DESCRIPTION OF THE TASK: Output all entries verbatim.

*** Block opens ***

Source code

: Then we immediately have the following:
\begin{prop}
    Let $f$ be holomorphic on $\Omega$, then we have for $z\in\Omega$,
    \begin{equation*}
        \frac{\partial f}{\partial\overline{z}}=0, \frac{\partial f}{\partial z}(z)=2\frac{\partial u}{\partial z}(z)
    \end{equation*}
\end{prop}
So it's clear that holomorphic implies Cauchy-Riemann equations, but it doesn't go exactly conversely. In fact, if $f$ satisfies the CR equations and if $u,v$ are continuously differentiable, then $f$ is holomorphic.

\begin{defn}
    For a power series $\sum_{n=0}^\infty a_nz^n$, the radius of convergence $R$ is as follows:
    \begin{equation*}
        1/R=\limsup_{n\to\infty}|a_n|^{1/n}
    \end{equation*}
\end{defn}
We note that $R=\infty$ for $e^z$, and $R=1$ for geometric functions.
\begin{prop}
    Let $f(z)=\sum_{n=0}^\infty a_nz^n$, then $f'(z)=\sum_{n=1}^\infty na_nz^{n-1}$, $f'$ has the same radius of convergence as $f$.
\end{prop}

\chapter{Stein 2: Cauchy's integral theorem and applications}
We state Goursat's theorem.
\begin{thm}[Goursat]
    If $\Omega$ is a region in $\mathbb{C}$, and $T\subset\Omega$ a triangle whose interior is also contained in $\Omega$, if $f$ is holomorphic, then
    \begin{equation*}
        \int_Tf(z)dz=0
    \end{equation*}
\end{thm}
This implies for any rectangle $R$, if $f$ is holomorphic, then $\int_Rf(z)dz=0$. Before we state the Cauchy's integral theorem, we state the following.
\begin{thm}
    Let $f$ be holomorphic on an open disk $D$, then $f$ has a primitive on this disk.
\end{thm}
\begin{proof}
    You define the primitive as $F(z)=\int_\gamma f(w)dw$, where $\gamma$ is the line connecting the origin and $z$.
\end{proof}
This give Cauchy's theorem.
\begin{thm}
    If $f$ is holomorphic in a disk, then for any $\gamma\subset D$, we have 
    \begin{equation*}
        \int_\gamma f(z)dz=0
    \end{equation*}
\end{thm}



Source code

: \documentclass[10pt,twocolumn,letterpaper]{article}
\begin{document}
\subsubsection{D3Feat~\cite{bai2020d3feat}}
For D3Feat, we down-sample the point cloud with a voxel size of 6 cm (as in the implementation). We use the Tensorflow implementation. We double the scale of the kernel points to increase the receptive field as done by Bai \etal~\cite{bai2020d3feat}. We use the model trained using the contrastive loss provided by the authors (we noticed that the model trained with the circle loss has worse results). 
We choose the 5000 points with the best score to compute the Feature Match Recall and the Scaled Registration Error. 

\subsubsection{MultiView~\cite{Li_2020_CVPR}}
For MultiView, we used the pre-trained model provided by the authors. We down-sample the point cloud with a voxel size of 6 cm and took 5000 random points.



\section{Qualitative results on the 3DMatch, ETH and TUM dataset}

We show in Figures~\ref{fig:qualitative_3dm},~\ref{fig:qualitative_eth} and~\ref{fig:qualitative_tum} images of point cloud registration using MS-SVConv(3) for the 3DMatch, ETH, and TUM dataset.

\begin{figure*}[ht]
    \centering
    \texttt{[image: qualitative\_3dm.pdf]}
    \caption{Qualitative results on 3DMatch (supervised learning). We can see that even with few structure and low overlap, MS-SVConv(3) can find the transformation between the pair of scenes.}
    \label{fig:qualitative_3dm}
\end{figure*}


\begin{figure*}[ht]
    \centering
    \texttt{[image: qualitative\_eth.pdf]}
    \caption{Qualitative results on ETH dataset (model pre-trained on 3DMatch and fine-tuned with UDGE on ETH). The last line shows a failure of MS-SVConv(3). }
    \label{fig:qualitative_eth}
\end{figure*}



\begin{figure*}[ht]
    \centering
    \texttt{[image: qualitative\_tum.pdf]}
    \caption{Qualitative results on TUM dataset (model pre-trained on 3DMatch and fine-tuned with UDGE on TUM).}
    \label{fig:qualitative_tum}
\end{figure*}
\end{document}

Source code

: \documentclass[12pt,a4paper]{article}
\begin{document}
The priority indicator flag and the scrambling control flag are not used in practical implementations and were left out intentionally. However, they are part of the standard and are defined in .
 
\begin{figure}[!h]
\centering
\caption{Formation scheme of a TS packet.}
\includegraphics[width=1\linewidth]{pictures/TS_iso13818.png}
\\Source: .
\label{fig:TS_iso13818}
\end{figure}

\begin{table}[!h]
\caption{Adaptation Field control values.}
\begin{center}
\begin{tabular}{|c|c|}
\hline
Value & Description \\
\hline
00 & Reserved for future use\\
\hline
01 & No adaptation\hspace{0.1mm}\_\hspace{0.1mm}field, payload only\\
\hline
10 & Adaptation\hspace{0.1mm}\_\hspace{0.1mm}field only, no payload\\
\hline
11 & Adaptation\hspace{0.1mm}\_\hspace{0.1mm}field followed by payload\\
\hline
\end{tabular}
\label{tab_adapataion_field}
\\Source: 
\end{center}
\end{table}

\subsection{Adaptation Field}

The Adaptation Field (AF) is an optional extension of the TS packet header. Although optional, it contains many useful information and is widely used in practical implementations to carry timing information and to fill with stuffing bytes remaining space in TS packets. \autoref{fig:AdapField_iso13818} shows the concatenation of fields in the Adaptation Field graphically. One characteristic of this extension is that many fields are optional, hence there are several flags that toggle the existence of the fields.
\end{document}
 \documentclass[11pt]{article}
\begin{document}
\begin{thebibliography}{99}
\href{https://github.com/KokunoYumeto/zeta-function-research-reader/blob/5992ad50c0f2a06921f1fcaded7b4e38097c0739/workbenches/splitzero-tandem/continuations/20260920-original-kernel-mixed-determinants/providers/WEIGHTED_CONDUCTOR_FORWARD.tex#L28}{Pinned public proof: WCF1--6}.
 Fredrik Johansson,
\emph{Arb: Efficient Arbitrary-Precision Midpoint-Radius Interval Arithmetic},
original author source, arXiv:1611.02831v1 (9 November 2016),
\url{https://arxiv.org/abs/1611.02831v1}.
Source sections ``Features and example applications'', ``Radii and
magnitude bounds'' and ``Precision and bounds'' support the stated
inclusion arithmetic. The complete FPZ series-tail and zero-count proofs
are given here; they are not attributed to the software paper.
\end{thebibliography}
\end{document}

*** Block closes ***

PROBLEM SOLUTION:
Source code

: Then we immediately have the following:
\begin{prop}
    Let $f$ be holomorphic on $\Omega$, then we have for $z\in\Omega$,
    \begin{equation*}
        \frac{\partial f}{\partial\overline{z}}=0, \frac{\partial f}{\partial z}(z)=2\frac{\partial u}{\partial z}(z)
    \end{equation*}
\end{prop}
So it's clear that holomorphic implies Cauchy-Riemann equations, but it doesn't go exactly conversely. In fact, if $f$ satisfies the CR equations and if $u,v$ are continuously differentiable, then $f$ is holomorphic.

\begin{defn}
    For a power series $\sum_{n=0}^\infty a_nz^n$, the radius of convergence $R$ is as follows:
    \begin{equation*}
        1/R=\limsup_{n\to\infty}|a_n|^{1/n}
    \end{equation*}
\end{defn}
We note that $R=\infty$ for $e^z$, and $R=1$ for geometric functions.
\begin{prop}
    Let $f(z)=\sum_{n=0}^\infty a_nz^n$, then $f'(z)=\sum_{n=1}^\infty na_nz^{n-1}$, $f'$ has the same radius of convergence as $f$.
\end{prop}

\chapter{Stein 2: Cauchy's integral theorem and applications}
We state Goursat's theorem.
\begin{thm}[Goursat]
    If $\Omega$ is a region in $\mathbb{C}$, and $T\subset\Omega$ a triangle whose interior is also contained in $\Omega$, if $f$ is holomorphic, then
    \begin{equation*}
        \int_Tf(z)dz=0
    \end{equation*}
\end{thm}
This implies for any rectangle $R$, if $f$ is holomorphic, then $\int_Rf(z)dz=0$. Before we state the Cauchy's integral theorem, we state the following.
\begin{thm}
    Let $f$ be holomorphic on an open disk $D$, then $f$ has a primitive on this disk.
\end{thm}
\begin{proof}
    You define the primitive as $F(z)=\int_\gamma f(w)dw$, where $\gamma$ is the line connecting the origin and $z$.
\end{proof}
This give Cauchy's theorem.
\begin{thm}
    If $f$ is holomorphic in a disk, then for any $\gamma\subset D$, we have 
    \begin{equation*}
        \int_\gamma f(z)dz=0
    \end{equation*}
\end{thm}



Source code

: \documentclass[10pt,twocolumn,letterpaper]{article}
\begin{document}
\subsubsection{D3Feat~\cite{bai2020d3feat}}
For D3Feat, we down-sample the point cloud with a voxel size of 6 cm (as in the implementation). We use the Tensorflow implementation. We double the scale of the kernel points to increase the receptive field as done by Bai \etal~\cite{bai2020d3feat}. We use the model trained using the contrastive loss provided by the authors (we noticed that the model trained with the circle loss has worse results). 
We choose the 5000 points with the best score to compute the Feature Match Recall and the Scaled Registration Error. 

\subsubsection{MultiView~\cite{Li_2020_CVPR}}
For MultiView, we used the pre-trained model provided by the authors. We down-sample the point cloud with a voxel size of 6 cm and took 5000 random points.



\section{Qualitative results on the 3DMatch, ETH and TUM dataset}

We show in Figures~\ref{fig:qualitative_3dm},~\ref{fig:qualitative_eth} and~\ref{fig:qualitative_tum} images of point cloud registration using MS-SVConv(3) for the 3DMatch, ETH, and TUM dataset.

\begin{figure*}[ht]
    \centering
    \texttt{[image: qualitative\_3dm.pdf]}
    \caption{Qualitative results on 3DMatch (supervised learning). We can see that even with few structure and low overlap, MS-SVConv(3) can find the transformation between the pair of scenes.}
    \label{fig:qualitative_3dm}
\end{figure*}


\begin{figure*}[ht]
    \centering
    \texttt{[image: qualitative\_eth.pdf]}
    \caption{Qualitative results on ETH dataset (model pre-trained on 3DMatch and fine-tuned with UDGE on ETH). The last line shows a failure of MS-SVConv(3). }
    \label{fig:qualitative_eth}
\end{figure*}



\begin{figure*}[ht]
    \centering
    \texttt{[image: qualitative\_tum.pdf]}
    \caption{Qualitative results on TUM dataset (model pre-trained on 3DMatch and fine-tuned with UDGE on TUM).}
    \label{fig:qualitative_tum}
\end{figure*}
\end{document}

Source code

: \documentclass[12pt,a4paper]{article}
\begin{document}
The priority indicator flag and the scrambling control flag are not used in practical implementations and were left out intentionally. However, they are part of the standard and are defined in .
 
\begin{figure}[!h]
\centering
\caption{Formation scheme of a TS packet.}
\includegraphics[width=1\linewidth]{pictures/TS_iso13818.png}
\\Source: .
\label{fig:TS_iso13818}
\end{figure}

\begin{table}[!h]
\caption{Adaptation Field control values.}
\begin{center}
\begin{tabular}{|c|c|}
\hline
Value & Description \\
\hline
00 & Reserved for future use\\
\hline
01 & No adaptation\hspace{0.1mm}\_\hspace{0.1mm}field, payload only\\
\hline
10 & Adaptation\hspace{0.1mm}\_\hspace{0.1mm}field only, no payload\\
\hline
11 & Adaptation\hspace{0.1mm}\_\hspace{0.1mm}field followed by payload\\
\hline
\end{tabular}
\label{tab_adapataion_field}
\\Source: 
\end{center}
\end{table}

\subsection{Adaptation Field}

The Adaptation Field (AF) is an optional extension of the TS packet header. Although optional, it contains many useful information and is widely used in practical implementations to carry timing information and to fill with stuffing bytes remaining space in TS packets. \autoref{fig:AdapField_iso13818} shows the concatenation of fields in the Adaptation Field graphically. One characteristic of this extension is that many fields are optional, hence there are several flags that toggle the existence of the fields.
\end{document}
 \documentclass[11pt]{article}
\begin{document}
\begin{thebibliography}{99}
\href{https://github.com/KokunoYumeto/zeta-function-research-reader/blob/5992ad50c0f2a06921f1fcaded7b4e38097c0739/workbenches/splitzero-tandem/continuations/20260920-original-kernel-mixed-determinants/providers/WEIGHTED_CONDUCTOR_FORWARD.tex#L28}{Pinned public proof: WCF1--6}.
 Fredrik Johansson,
\emph{Arb: Efficient Arbitrary-Precision Midpoint-Radius Interval Arithmetic},
original author source, arXiv:1611.02831v1 (9 November 2016),
\url{https://arxiv.org/abs/1611.02831v1}.
Source sections ``Features and example applications'', ``Radii and
magnitude bounds'' and ``Precision and bounds'' support the stated
inclusion arithmetic. The complete FPZ series-tail and zero-count proofs
are given here; they are not attributed to the software paper.
\end{thebibliography}
\end{document}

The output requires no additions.